**** Data for processing ****
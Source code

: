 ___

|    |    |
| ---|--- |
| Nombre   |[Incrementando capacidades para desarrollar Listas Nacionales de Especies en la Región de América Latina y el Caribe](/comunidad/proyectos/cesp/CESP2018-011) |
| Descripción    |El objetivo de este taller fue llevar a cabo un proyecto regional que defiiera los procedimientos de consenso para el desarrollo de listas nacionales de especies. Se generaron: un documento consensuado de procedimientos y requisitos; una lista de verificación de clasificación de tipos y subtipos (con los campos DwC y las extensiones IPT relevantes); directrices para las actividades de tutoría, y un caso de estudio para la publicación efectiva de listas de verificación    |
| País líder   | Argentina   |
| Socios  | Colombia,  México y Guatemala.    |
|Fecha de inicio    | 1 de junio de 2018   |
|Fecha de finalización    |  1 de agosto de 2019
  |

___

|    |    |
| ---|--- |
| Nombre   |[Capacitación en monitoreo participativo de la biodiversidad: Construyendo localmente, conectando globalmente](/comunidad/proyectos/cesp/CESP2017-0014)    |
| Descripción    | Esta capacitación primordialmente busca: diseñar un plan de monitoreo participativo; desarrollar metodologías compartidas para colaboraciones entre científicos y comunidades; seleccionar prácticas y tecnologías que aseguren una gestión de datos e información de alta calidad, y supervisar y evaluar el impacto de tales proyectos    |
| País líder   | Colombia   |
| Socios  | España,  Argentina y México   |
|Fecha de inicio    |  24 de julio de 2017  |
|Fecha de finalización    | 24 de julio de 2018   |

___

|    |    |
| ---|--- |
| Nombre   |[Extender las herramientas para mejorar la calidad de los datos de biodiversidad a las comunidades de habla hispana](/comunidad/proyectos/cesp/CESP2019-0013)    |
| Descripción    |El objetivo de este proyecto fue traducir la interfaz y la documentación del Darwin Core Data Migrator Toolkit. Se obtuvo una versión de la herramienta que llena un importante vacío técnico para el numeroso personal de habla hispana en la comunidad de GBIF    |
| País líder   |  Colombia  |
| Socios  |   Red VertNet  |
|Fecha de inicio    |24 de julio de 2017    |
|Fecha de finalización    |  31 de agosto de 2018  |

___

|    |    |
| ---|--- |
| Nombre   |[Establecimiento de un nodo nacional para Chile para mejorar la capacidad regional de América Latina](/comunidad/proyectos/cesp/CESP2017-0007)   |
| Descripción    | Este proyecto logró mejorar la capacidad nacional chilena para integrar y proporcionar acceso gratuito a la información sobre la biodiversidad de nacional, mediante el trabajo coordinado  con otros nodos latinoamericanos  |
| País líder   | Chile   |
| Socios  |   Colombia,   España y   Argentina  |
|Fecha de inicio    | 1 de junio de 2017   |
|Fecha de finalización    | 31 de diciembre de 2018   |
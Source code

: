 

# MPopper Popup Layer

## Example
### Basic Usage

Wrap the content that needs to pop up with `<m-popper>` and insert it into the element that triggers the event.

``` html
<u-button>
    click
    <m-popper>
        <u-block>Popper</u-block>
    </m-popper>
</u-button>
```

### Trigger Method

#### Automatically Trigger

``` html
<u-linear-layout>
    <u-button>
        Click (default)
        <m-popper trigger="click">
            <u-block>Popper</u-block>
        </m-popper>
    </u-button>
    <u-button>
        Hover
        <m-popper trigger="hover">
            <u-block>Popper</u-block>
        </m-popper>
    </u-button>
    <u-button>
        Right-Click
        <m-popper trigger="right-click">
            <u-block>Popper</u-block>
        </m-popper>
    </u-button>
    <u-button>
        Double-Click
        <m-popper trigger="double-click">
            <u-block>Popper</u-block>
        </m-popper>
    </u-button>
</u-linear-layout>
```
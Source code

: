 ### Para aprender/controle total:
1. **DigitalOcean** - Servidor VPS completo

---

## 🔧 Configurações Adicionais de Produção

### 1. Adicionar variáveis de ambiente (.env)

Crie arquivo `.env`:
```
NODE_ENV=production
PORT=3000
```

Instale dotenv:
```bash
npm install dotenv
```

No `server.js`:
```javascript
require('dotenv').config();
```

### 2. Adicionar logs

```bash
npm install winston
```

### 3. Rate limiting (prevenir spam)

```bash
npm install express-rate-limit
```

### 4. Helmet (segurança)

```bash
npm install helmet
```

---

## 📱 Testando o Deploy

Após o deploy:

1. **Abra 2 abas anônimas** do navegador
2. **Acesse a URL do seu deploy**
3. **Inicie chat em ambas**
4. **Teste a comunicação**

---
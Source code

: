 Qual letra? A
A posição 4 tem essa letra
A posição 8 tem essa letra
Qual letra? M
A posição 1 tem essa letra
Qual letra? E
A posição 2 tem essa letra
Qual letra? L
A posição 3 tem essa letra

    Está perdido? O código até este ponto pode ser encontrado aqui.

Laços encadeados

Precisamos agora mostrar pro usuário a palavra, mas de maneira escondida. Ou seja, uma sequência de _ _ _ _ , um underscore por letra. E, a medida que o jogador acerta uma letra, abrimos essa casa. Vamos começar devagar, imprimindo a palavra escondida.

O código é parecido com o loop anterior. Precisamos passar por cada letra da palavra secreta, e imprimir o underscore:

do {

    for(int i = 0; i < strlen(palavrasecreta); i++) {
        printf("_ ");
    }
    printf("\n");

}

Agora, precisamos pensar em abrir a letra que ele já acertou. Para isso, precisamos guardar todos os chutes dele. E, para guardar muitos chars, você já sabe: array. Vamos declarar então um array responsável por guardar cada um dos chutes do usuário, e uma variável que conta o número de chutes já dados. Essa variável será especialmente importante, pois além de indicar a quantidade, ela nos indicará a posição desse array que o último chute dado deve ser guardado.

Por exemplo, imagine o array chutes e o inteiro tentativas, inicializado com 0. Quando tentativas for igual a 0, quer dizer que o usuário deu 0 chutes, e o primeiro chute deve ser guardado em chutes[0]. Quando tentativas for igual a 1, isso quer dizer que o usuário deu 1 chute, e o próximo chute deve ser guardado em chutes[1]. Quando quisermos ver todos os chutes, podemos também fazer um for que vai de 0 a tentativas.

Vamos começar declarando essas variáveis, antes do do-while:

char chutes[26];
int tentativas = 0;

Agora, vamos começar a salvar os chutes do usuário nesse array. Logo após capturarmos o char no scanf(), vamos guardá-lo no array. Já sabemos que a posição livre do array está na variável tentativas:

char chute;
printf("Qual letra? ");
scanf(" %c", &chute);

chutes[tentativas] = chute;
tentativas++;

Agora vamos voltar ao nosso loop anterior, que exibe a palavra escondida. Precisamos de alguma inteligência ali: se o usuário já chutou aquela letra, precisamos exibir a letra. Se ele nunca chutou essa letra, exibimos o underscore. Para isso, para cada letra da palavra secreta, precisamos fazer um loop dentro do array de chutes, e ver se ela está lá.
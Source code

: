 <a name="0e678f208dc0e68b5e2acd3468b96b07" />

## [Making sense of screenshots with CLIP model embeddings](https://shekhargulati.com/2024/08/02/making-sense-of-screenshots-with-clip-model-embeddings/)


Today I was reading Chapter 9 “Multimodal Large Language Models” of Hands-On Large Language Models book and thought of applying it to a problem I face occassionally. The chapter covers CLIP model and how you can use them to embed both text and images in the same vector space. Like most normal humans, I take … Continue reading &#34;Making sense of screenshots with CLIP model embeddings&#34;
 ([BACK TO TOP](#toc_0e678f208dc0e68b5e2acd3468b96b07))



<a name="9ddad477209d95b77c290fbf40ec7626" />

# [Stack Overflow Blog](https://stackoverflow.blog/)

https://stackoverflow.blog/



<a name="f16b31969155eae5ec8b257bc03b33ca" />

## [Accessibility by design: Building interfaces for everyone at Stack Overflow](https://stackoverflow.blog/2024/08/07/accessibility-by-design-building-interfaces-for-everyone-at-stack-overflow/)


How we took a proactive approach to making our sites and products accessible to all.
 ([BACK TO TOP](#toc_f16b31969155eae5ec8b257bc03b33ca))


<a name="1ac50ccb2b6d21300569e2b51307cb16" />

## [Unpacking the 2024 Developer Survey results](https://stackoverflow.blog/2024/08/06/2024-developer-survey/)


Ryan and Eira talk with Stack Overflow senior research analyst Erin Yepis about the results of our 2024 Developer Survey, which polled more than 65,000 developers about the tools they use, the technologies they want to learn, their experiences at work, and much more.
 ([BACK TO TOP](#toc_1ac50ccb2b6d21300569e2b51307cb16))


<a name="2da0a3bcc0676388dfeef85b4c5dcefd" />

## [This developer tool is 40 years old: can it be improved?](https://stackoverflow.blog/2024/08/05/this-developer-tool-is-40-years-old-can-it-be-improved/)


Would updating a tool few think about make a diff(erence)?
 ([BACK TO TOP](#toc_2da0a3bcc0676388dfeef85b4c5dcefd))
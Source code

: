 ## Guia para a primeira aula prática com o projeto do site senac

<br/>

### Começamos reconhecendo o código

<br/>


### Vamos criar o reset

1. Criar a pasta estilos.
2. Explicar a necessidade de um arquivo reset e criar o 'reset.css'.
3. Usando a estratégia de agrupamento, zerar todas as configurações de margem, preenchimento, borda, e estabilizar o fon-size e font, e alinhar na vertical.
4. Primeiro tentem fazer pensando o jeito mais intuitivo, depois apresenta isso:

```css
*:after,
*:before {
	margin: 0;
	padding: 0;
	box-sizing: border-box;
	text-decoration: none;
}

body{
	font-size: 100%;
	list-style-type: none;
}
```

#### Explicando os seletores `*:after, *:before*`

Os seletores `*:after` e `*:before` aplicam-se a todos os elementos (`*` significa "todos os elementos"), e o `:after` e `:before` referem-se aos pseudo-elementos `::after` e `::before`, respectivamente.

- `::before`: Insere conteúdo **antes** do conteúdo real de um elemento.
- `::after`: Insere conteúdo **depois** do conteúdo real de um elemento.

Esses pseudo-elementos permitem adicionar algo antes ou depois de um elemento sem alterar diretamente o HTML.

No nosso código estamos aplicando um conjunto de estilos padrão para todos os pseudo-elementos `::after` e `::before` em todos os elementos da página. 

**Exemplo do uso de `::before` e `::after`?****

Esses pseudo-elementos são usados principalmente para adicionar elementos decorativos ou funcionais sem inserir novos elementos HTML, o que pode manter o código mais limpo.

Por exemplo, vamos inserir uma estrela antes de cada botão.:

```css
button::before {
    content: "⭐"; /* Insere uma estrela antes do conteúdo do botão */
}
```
****
Aim of the exercise
Above are the records. Identify each line that contains the word "cesp".

Task answer
| Nombre   |[Incrementando capacidades para desarrollar Listas Nacionales de Especies en la Región de América Latina y el Caribe](/comunidad/proyectos/cesp/CESP2018-011) |
| Nombre   |[Capacitación en monitoreo participativo de la biodiversidad: Construyendo localmente, conectando globalmente](/comunidad/proyectos/cesp/CESP2017-0014)    |
| Nombre   |[Extender las herramientas para mejorar la calidad de los datos de biodiversidad a las comunidades de habla hispana](/comunidad/proyectos/cesp/CESP2019-0013)    |
| Nombre   |[Establecimiento de un nodo nacional para Chile para mejorar la capacidad regional de América Latina](/comunidad/proyectos/cesp/CESP2017-0007)   |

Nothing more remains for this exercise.